A minha alma partiu-se como um vaso vazio. 


Caiu pela escada excessivamente abaixo. 
Caiu das mãos da criada descuidada. 
Caiu, fez-se em mais pedaços do que havia loiça no vaso. 

Asneira? Impossível? Sei lá! 


Tenho mais sensações do que tinha quando me sentia eu. 
Sou um espalhamento de cacos sobre um capacho por sacudir. 

Fiz barulho na queda como um vaso que se partia. 


Os deuses que há debruçam-se do parapeito da escada. 
E fitam os cacos que a criada deles fez de mim. 

Não se zanguem com ela. 


São tolerantes com ela. 
O que era eu um vaso vazio? 

Olham os cacos absurdamente conscientes, 


Mas conscientes de si mesmos, não conscientes deles. 

Olham e sorriem. 
Sorriem tolerantes à criada involuntária. 

Alastra a grande escadaria atapetada de estrelas. 


Um caco brilha, virado do exterior lustroso, entre os astros. 
A minha obra? A minha alma principal? A minha vida? 
Um caco. 
E os deuses olham-no especialmente, pois não sabem por que ficou ali. 

Álvaro de Campos, in "Poemas" 


1. Delimita, no poema, as seguintes partes lógicas:
 a alma partiu-se em cacos;
 os deuses assistem complacentes;
 o fragmento cintilante.

2. “A minha alma partiu-se como um vaso vazio.” (v. 1).


Explica como, a partir desta inesperada comparação, se constrói o tema da
fragmentação do eu.

3. “Tenho mais sensações do que tinha quando me sentia eu” (v. 6)

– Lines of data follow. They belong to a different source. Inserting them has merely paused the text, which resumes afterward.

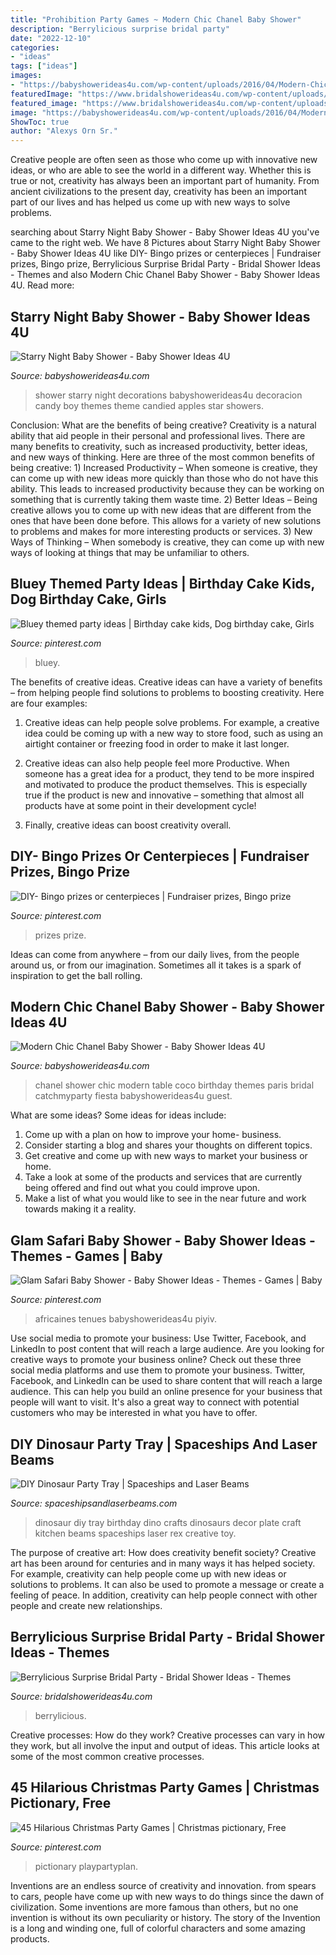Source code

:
 ```yaml
---
title: "Prohibition Party Games ~ Modern Chic Chanel Baby Shower"
description: "Berrylicious surprise bridal party"
date: "2022-12-10"
categories:
- "ideas"
tags: ["ideas"]
images:
- "https://babyshowerideas4u.com/wp-content/uploads/2016/04/Modern-Chic-Chanel-Baby-Shower-Guest-Table.jpg"
featuredImage: "https://www.bridalshowerideas4u.com/wp-content/uploads/2016/10/Berrylicious-Surprise-Bridal-Party-Guest-Tables.jpg"
featured_image: "https://www.bridalshowerideas4u.com/wp-content/uploads/2016/10/Berrylicious-Surprise-Bridal-Party-Guest-Tables.jpg"
image: "https://babyshowerideas4u.com/wp-content/uploads/2016/04/Modern-Chic-Chanel-Baby-Shower-Guest-Table.jpg"
ShowToc: true
author: "Alexys Orn Sr."
---
```



Creative people are often seen as those who come up with innovative new ideas, or who are able to see the world in a different way. Whether this is true or not, creativity has always been an important part of humanity. From ancient civilizations to the present day, creativity has been an important part of our lives and has helped us come up with new ways to solve problems.

	

		
searching about Starry Night Baby Shower - Baby Shower Ideas 4U you've came to the right web. We have 8 Pictures about Starry Night Baby Shower - Baby Shower Ideas 4U like DIY- Bingo prizes or centerpieces | Fundraiser prizes, Bingo prize, Berrylicious Surprise Bridal Party - Bridal Shower Ideas - Themes and also Modern Chic Chanel Baby Shower - Baby Shower Ideas 4U. Read more:
		
    
## Starry Night Baby Shower - Baby Shower Ideas 4U

<img loading=lazy src="https://babyshowerideas4u.com/wp-content/uploads/2016/09/Starry-Night-Baby-Shower-Candied-Apples.jpg" onerror="this.onerror=null;this.src='https://tse3.mm.bing.net/th?id=OIP.d3Oqj8h7n6iIgZmco2JIUQHaJ4&amp;pid=15.1';" alt="Starry Night Baby Shower - Baby Shower Ideas 4U">

_Source: babyshowerideas4u.com_

>shower starry night decorations babyshowerideas4u decoracion candy boy themes theme candied apples star showers. 

	

Conclusion: What are the benefits of being creative?
Creativity is a natural ability that aid people in their personal and professional lives. There are many benefits to creativity, such as increased productivity, better ideas, and new ways of thinking. Here are three of the most common benefits of being creative: 1) Increased Productivity – When someone is creative, they can come up with new ideas more quickly than those who do not have this ability. This leads to increased productivity because they can be working on something that is currently taking them waste time. 2) Better Ideas – Being creative allows you to come up with new ideas that are different from the ones that have been done before. This allows for a variety of new solutions to problems and makes for more interesting products or services. 3) New Ways of Thinking – When somebody is creative, they can come up with new ways of looking at things that may be unfamiliar to others.

    
## Bluey Themed Party Ideas | Birthday Cake Kids, Dog Birthday Cake, Girls

<img loading=lazy src="https://i.pinimg.com/736x/75/60/12/7560126a01e5345ca95901763c5a588f.jpg" onerror="this.onerror=null;this.src='https://tse4.mm.bing.net/th?id=OIP.I8jlefR4V1MmXbgGY0sLCwHaJ3&amp;pid=15.1';" alt="Bluey themed party ideas | Birthday cake kids, Dog birthday cake, Girls">

_Source: pinterest.com_

>bluey. 

	

The benefits of creative ideas.
Creative ideas can have a variety of benefits – from helping people find solutions to problems to boosting creativity. Here are four examples:
1. Creative ideas can help people solve problems. For example, a creative idea could be coming up with a new way to store food, such as using an airtight container or freezing food in order to make it last longer.

2. Creative ideas can also help people feel more Productive. When someone has a great idea for a product, they tend to be more inspired and motivated to produce the product themselves. This is especially true if the product is new and innovative – something that almost all products have at some point in their development cycle!

3. Finally, creative ideas can boost creativity overall.

    
## DIY- Bingo Prizes Or Centerpieces | Fundraiser Prizes, Bingo Prize

<img loading=lazy src="https://i.pinimg.com/736x/74/2e/a8/742ea8a42b4d118ce3de1949fad15f0a.jpg" onerror="this.onerror=null;this.src='https://tse3.mm.bing.net/th?id=OIP.suNbO3PUjZ85Q12lofP1uQHaJ3&amp;pid=15.1';" alt="DIY- Bingo prizes or centerpieces | Fundraiser prizes, Bingo prize">

_Source: pinterest.com_

>prizes prize. 

	

Ideas can come from anywhere – from our daily lives, from the people around us, or from our imagination. Sometimes all it takes is a spark of inspiration to get the ball rolling.

    
## Modern Chic Chanel Baby Shower - Baby Shower Ideas 4U

<img loading=lazy src="https://babyshowerideas4u.com/wp-content/uploads/2016/04/Modern-Chic-Chanel-Baby-Shower-Guest-Table.jpg" onerror="this.onerror=null;this.src='https://tse1.mm.bing.net/th?id=OIP.5LE-3b8sKyGWNWd4gugLpwHaJ4&amp;pid=15.1';" alt="Modern Chic Chanel Baby Shower - Baby Shower Ideas 4U">

_Source: babyshowerideas4u.com_

>chanel shower chic modern table coco birthday themes paris bridal catchmyparty fiesta babyshowerideas4u guest. 

	

What are some ideas?
Some ideas for ideas include:
1. Come up with a plan on how to improve your home- business. 
2. Consider starting a blog and shares your thoughts on different topics. 
3. Get creative and come up with new ways to market your business or home. 
4. Take a look at some of the products and services that are currently being offered and find out what you could improve upon. 
5. Make a list of what you would like to see in the near future and work towards making it a reality. 

    
## Glam Safari Baby Shower - Baby Shower Ideas - Themes - Games | Baby

<img loading=lazy src="https://i.pinimg.com/736x/4d/16/9c/4d169cedecd29c7ae8c98f69265c42e8.jpg" onerror="this.onerror=null;this.src='https://tse3.mm.bing.net/th?id=OIP.HWSUSHPfc2dO0njUfDffRQHaJ4&amp;pid=15.1';" alt="Glam Safari Baby Shower - Baby Shower Ideas - Themes - Games | Baby">

_Source: pinterest.com_

>africaines tenues babyshowerideas4u piyiv. 

	

Use social media to promote your business: Use Twitter, Facebook, and LinkedIn to post content that will reach a large audience.
Are you looking for creative ways to promote your business online? Check out these three social media platforms and use them to promote your business. Twitter, Facebook, and LinkedIn can be used to share content that will reach a large audience. This can help you build an online presence for your business that people will want to visit. It's also a great way to connect with potential customers who may be interested in what you have to offer.

    
## DIY Dinosaur Party Tray | Spaceships And Laser Beams

<img loading=lazy src="http://spaceshipsandlaserbeams.com/wp-content/uploads/2015/09/diy-dinosaur-party-ideas-tray-54.jpg" onerror="this.onerror=null;this.src='https://tse2.mm.bing.net/th?id=OIP.y598M2WpvLMPU1EZHjrcTgHaKl&amp;pid=15.1';" alt="DIY Dinosaur Party Tray | Spaceships and Laser Beams">

_Source: spaceshipsandlaserbeams.com_

>dinosaur diy tray birthday dino crafts dinosaurs decor plate craft kitchen beams spaceships laser rex creative toy. 

	

The purpose of creative art: How does creativity benefit society?
Creative art has been around for centuries and in many ways it has helped society. For example, creativity can help people come up with new ideas or solutions to problems. It can also be used to promote a message or create a feeling of peace. In addition, creativity can help people connect with other people and create new relationships.

    
## Berrylicious Surprise Bridal Party - Bridal Shower Ideas - Themes

<img loading=lazy src="https://www.bridalshowerideas4u.com/wp-content/uploads/2016/10/Berrylicious-Surprise-Bridal-Party-Guest-Tables.jpg" onerror="this.onerror=null;this.src='https://tse1.mm.bing.net/th?id=OIP.7Ql14OA5bnRngjXocnMLOAHaLG&amp;pid=15.1';" alt="Berrylicious Surprise Bridal Party - Bridal Shower Ideas - Themes">

_Source: bridalshowerideas4u.com_

>berrylicious. 

	

Creative processes: How do they work?
Creative processes can vary in how they work, but all involve the input and output of ideas. This article looks at some of the most common creative processes.

    
## 45 Hilarious Christmas Party Games | Christmas Pictionary, Free

<img loading=lazy src="https://i.pinimg.com/736x/a1/6d/e7/a16de720d8f9bbc9400f2851ef69aff8.jpg" onerror="this.onerror=null;this.src='https://tse3.mm.bing.net/th?id=OIP.59kX2bNR-wbAC-1XDzAdXAHaLG&amp;pid=15.1';" alt="45 Hilarious Christmas Party Games | Christmas pictionary, Free">

_Source: pinterest.com_

>pictionary playpartyplan. 

	

Inventions are an endless source of creativity and innovation. from spears to cars, people have come up with new ways to do things since the dawn of civilization. Some inventions are more famous than others, but no one invention is without its own peculiarity or history. The story of the Invention is a long and winding one, full of colorful characters and some amazing products.

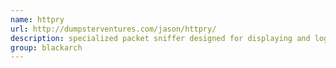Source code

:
 ```yaml
---
name: httpry
url: http://dumpsterventures.com/jason/httpry/
description: specialized packet sniffer designed for displaying and logging HTTP traffic. URL : http://dumpsterventures.com/jason/httpry/ Groups : blackarch blackarch-sniffer
group: blackarch
---
```

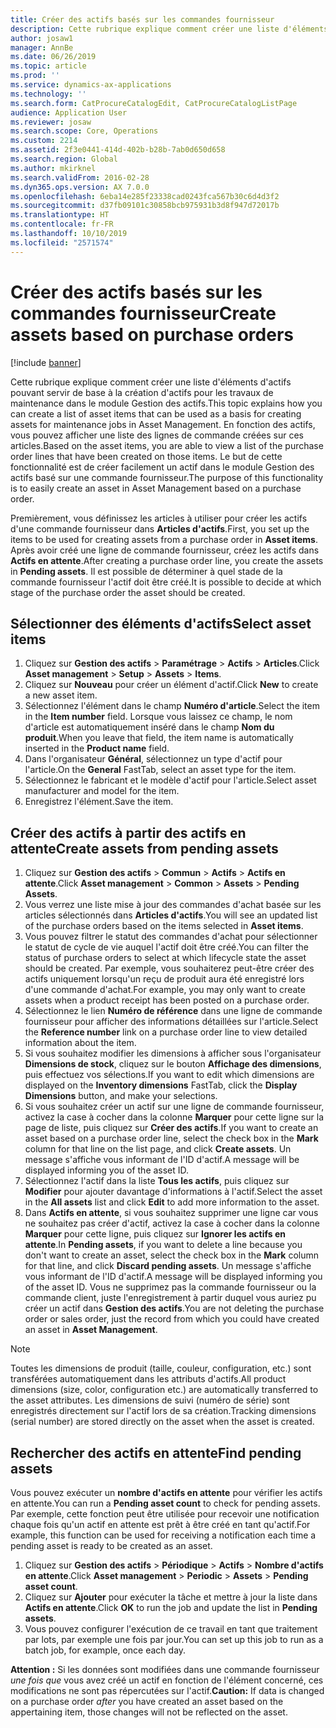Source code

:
 ```yaml
---
title: Créer des actifs basés sur les commandes fournisseur
description: Cette rubrique explique comment créer une liste d'éléments d'actifs pouvant servir de base à la création d'actifs pour les travaux de maintenance dans le module Gestion des actifs.
author: josaw1
manager: AnnBe
ms.date: 06/26/2019
ms.topic: article
ms.prod: ''
ms.service: dynamics-ax-applications
ms.technology: ''
ms.search.form: CatProcureCatalogEdit, CatProcureCatalogListPage
audience: Application User
ms.reviewer: josaw
ms.search.scope: Core, Operations
ms.custom: 2214
ms.assetid: 2f3e0441-414d-402b-b28b-7ab0d650d658
ms.search.region: Global
ms.author: mkirknel
ms.search.validFrom: 2016-02-28
ms.dyn365.ops.version: AX 7.0.0
ms.openlocfilehash: 6eba14e285f23338cad0243fca567b30c6d4d3f2
ms.sourcegitcommit: d37fb09101c30858bcb975931b3d8f947d72017b
ms.translationtype: HT
ms.contentlocale: fr-FR
ms.lasthandoff: 10/10/2019
ms.locfileid: "2571574"
---
```

# <a name="create-assets-based-on-purchase-orders"></a><span data-ttu-id="3639e-103">Créer des actifs basés sur les commandes fournisseur</span><span class="sxs-lookup"><span data-stu-id="3639e-103">Create assets based on purchase orders</span></span>

[!include [banner](../../includes/banner.md)]

 

<span data-ttu-id="3639e-104">Cette rubrique explique comment créer une liste d'éléments d'actifs pouvant servir de base à la création d'actifs pour les travaux de maintenance dans le module Gestion des actifs.</span><span class="sxs-lookup"><span data-stu-id="3639e-104">This topic explains how you can create a list of asset items that can be used as a basis for creating assets for maintenance jobs in Asset Management.</span></span> <span data-ttu-id="3639e-105">En fonction des actifs, vous pouvez afficher une liste des lignes de commande créées sur ces articles.</span><span class="sxs-lookup"><span data-stu-id="3639e-105">Based on the asset items, you are able to view a list of the purchase order lines that have been created on those items.</span></span> <span data-ttu-id="3639e-106">Le but de cette fonctionnalité est de créer facilement un actif dans le module Gestion des actifs basé sur une commande fournisseur.</span><span class="sxs-lookup"><span data-stu-id="3639e-106">The purpose of this functionality is to easily create an asset in Asset Management based on a purchase order.</span></span>

<span data-ttu-id="3639e-107">Premièrement, vous définissez les articles à utiliser pour créer les actifs d'une commande fournisseur dans **Articles d'actifs**.</span><span class="sxs-lookup"><span data-stu-id="3639e-107">First, you set up the items to be used for creating assets from a purchase order in **Asset items**.</span></span> <span data-ttu-id="3639e-108">Après avoir créé une ligne de commande fournisseur, créez les actifs dans **Actifs en attente**.</span><span class="sxs-lookup"><span data-stu-id="3639e-108">After creating a purchase order line, you create the assets in **Pending assets**.</span></span> <span data-ttu-id="3639e-109">Il est possible de déterminer à quel stade de la commande fournisseur l'actif doit être créé.</span><span class="sxs-lookup"><span data-stu-id="3639e-109">It is possible to decide at which stage of the purchase order the asset should be created.</span></span>


## <a name="select-asset-items"></a><span data-ttu-id="3639e-110">Sélectionner des éléments d'actifs</span><span class="sxs-lookup"><span data-stu-id="3639e-110">Select asset items</span></span>

1. <span data-ttu-id="3639e-111">Cliquez sur **Gestion des actifs** > **Paramétrage** > **Actifs** > **Articles**.</span><span class="sxs-lookup"><span data-stu-id="3639e-111">Click **Asset management** > **Setup** > **Assets** > **Items**.</span></span>
2. <span data-ttu-id="3639e-112">Cliquez sur **Nouveau** pour créer un élément d'actif.</span><span class="sxs-lookup"><span data-stu-id="3639e-112">Click **New** to create a new asset item.</span></span>
3. <span data-ttu-id="3639e-113">Sélectionnez l'élément dans le champ **Numéro d'article**.</span><span class="sxs-lookup"><span data-stu-id="3639e-113">Select the item in the **Item number** field.</span></span> <span data-ttu-id="3639e-114">Lorsque vous laissez ce champ, le nom d'article est automatiquement inséré dans le champ **Nom du produit**.</span><span class="sxs-lookup"><span data-stu-id="3639e-114">When you leave that field, the item name is automatically inserted in the **Product name** field.</span></span>
4. <span data-ttu-id="3639e-115">Dans l'organisateur **Général**, sélectionnez un type d'actif pour l'article.</span><span class="sxs-lookup"><span data-stu-id="3639e-115">On the **General** FastTab, select an asset type for the item.</span></span>
5. <span data-ttu-id="3639e-116">Sélectionnez le fabricant et le modèle d'actif pour l'article.</span><span class="sxs-lookup"><span data-stu-id="3639e-116">Select asset manufacturer and model for the item.</span></span>
6. <span data-ttu-id="3639e-117">Enregistrez l'élément.</span><span class="sxs-lookup"><span data-stu-id="3639e-117">Save the item.</span></span>


## <a name="create-assets-from-pending-assets"></a><span data-ttu-id="3639e-118">Créer des actifs à partir des actifs en attente</span><span class="sxs-lookup"><span data-stu-id="3639e-118">Create assets from pending assets</span></span>

1. <span data-ttu-id="3639e-119">Cliquez sur **Gestion des actifs** > **Commun** > **Actifs** > **Actifs en attente**.</span><span class="sxs-lookup"><span data-stu-id="3639e-119">Click **Asset management** > **Common** > **Assets** > **Pending Assets**.</span></span>
2. <span data-ttu-id="3639e-120">Vous verrez une liste mise à jour des commandes d'achat basée sur les articles sélectionnés dans **Articles d'actifs**.</span><span class="sxs-lookup"><span data-stu-id="3639e-120">You will see an updated list of the purchase orders based on the items selected in **Asset items**.</span></span>
3. <span data-ttu-id="3639e-121">Vous pouvez filtrer le statut des commandes d'achat pour sélectionner le statut de cycle de vie auquel l'actif doit être créé.</span><span class="sxs-lookup"><span data-stu-id="3639e-121">You can filter the status of purchase orders to select at which lifecycle state the asset should be created.</span></span> <span data-ttu-id="3639e-122">Par exemple, vous souhaiterez peut-être créer des actifs uniquement lorsqu'un reçu de produit aura été enregistré lors d'une commande d'achat.</span><span class="sxs-lookup"><span data-stu-id="3639e-122">For example, you may only want to create assets when a product receipt has been posted on a purchase order.</span></span>
4. <span data-ttu-id="3639e-123">Sélectionnez le lien **Numéro de référence** dans une ligne de commande fournisseur pour afficher des informations détaillées sur l'article.</span><span class="sxs-lookup"><span data-stu-id="3639e-123">Select the **Reference number** link on a purchase order line to view detailed information about the item.</span></span>
5. <span data-ttu-id="3639e-124">Si vous souhaitez modifier les dimensions à afficher sous l'organisateur **Dimensions de stock**, cliquez sur le bouton **Affichage des dimensions**, puis effectuez vos sélections.</span><span class="sxs-lookup"><span data-stu-id="3639e-124">If you want to edit which dimensions are displayed on the **Inventory dimensions** FastTab, click the **Display Dimensions** button, and make your selections.</span></span>
6. <span data-ttu-id="3639e-125">Si vous souhaitez créer un actif sur une ligne de commande fournisseur, activez la case à cocher dans la colonne **Marquer** pour cette ligne sur la page de liste, puis cliquez sur **Créer des actifs**.</span><span class="sxs-lookup"><span data-stu-id="3639e-125">If you want to create an asset based on a purchase order line, select the check box in the **Mark** column for that line on the list page, and click **Create assets**.</span></span> <span data-ttu-id="3639e-126">Un message s'affiche vous informant de l'ID d'actif.</span><span class="sxs-lookup"><span data-stu-id="3639e-126">A message will be displayed informing you of the asset ID.</span></span>
7. <span data-ttu-id="3639e-127">Sélectionnez l'actif dans la liste **Tous les actifs**, puis cliquez sur **Modifier** pour ajouter davantage d'informations à l'actif.</span><span class="sxs-lookup"><span data-stu-id="3639e-127">Select the asset in the **All assets** list and click **Edit** to add more information to the asset.</span></span>
8. <span data-ttu-id="3639e-128">Dans **Actifs en attente**, si vous souhaitez supprimer une ligne car vous ne souhaitez pas créer d'actif, activez la case à cocher dans la colonne **Marquer** pour cette ligne, puis cliquez sur **Ignorer les actifs en attente**.</span><span class="sxs-lookup"><span data-stu-id="3639e-128">In **Pending assets**, if you want to delete a line because you don't want to create an asset, select the check box in the **Mark** column for that line, and click **Discard pending assets**.</span></span> <span data-ttu-id="3639e-129">Un message s'affiche vous informant de l'ID d'actif.</span><span class="sxs-lookup"><span data-stu-id="3639e-129">A message will be displayed informing you of the asset ID.</span></span> <span data-ttu-id="3639e-130">Vous ne supprimez pas la commande fournisseur ou la commande client, juste l'enregistrement à partir duquel vous auriez pu créer un actif dans **Gestion des actifs**.</span><span class="sxs-lookup"><span data-stu-id="3639e-130">You are not deleting the purchase order or sales order, just the record from which you could have created an asset in **Asset Management**.</span></span>

>[!NOTE]
><span data-ttu-id="3639e-131">Toutes les dimensions de produit (taille, couleur, configuration, etc.) sont transférées automatiquement dans les attributs d'actifs.</span><span class="sxs-lookup"><span data-stu-id="3639e-131">All product dimensions (size, color, configuration etc.) are automatically transferred to the asset attributes.</span></span> <span data-ttu-id="3639e-132">Les dimensions de suivi (numéro de série) sont enregistrés directement sur l'actif lors de sa création.</span><span class="sxs-lookup"><span data-stu-id="3639e-132">Tracking dimensions (serial number) are stored directly on the asset when the asset is created.</span></span>


## <a name="find-pending-assets"></a><span data-ttu-id="3639e-133">Rechercher des actifs en attente</span><span class="sxs-lookup"><span data-stu-id="3639e-133">Find pending assets</span></span>

<span data-ttu-id="3639e-134">Vous pouvez exécuter un **nombre d'actifs en attente** pour vérifier les actifs en attente.</span><span class="sxs-lookup"><span data-stu-id="3639e-134">You can run a **Pending asset count** to check for pending assets.</span></span> <span data-ttu-id="3639e-135">Par exemple, cette fonction peut être utilisée pour recevoir une notification chaque fois qu'un actif en attente est prêt à être créé en tant qu'actif.</span><span class="sxs-lookup"><span data-stu-id="3639e-135">For example, this function can be used for receiving a notification each time a pending asset is ready to be created as an asset.</span></span>

1. <span data-ttu-id="3639e-136">Cliquez sur **Gestion des actifs** > **Périodique** > **Actifs** > **Nombre d'actifs en attente**.</span><span class="sxs-lookup"><span data-stu-id="3639e-136">Click **Asset management** > **Periodic** > **Assets** > **Pending asset count**.</span></span>
2. <span data-ttu-id="3639e-137">Cliquez sur **Ajouter** pour exécuter la tâche et mettre à jour la liste dans **Actifs en attente**.</span><span class="sxs-lookup"><span data-stu-id="3639e-137">Click **OK** to run the job and update the list in **Pending assets**.</span></span>
3. <span data-ttu-id="3639e-138">Vous pouvez configurer l'exécution de ce travail en tant que traitement par lots, par exemple une fois par jour.</span><span class="sxs-lookup"><span data-stu-id="3639e-138">You can set up this job to run as a batch job, for example, once each day.</span></span>

<span data-ttu-id="3639e-139">**Attention :** Si les données sont modifiées dans une commande fournisseur *une fois que* vous avez créé un actif en fonction de l'élément concerné, ces modifications ne sont pas répercutées sur l'actif.</span><span class="sxs-lookup"><span data-stu-id="3639e-139">**Caution:** If data is changed on a purchase order *after* you have created an asset based on the appertaining item, those changes will not be reflected on the asset.</span></span>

“O que era eu um vaso vazio?” (v. 13)
Interpreta estes versos, à luz daquilo que já sabes da poesia pessoana.

4. Interpreta a última estrofe.

5. Mostra a dimensão modernista da linguagem do poema, patente nas ruturas ao nível


da coesão e da coerência textual.

correção

C
1. Partes do poema:
Estrofes 1 e 2
Estrofes 3 a 6
Estrofes 7 e 8
2. “A minha alma partiu-se como um vaso vazio” é a imagem que serve de ponto de
partida para a temática que Álvaro de Campos partilha com Pessoa- a fragmentação do
eu. A comparação com o vaso sugere a múltipla fragmentação, porque um vaso que
cai, ainda mais por uma escada, parte-se em inúmeros cacos. O poeta é então um vaso
que uma criada descuidada, a mando dos deuses (O destino? O poeta?) deixa cair
pelas escadas. Os deuses assistem complacentes, sem nada fazer.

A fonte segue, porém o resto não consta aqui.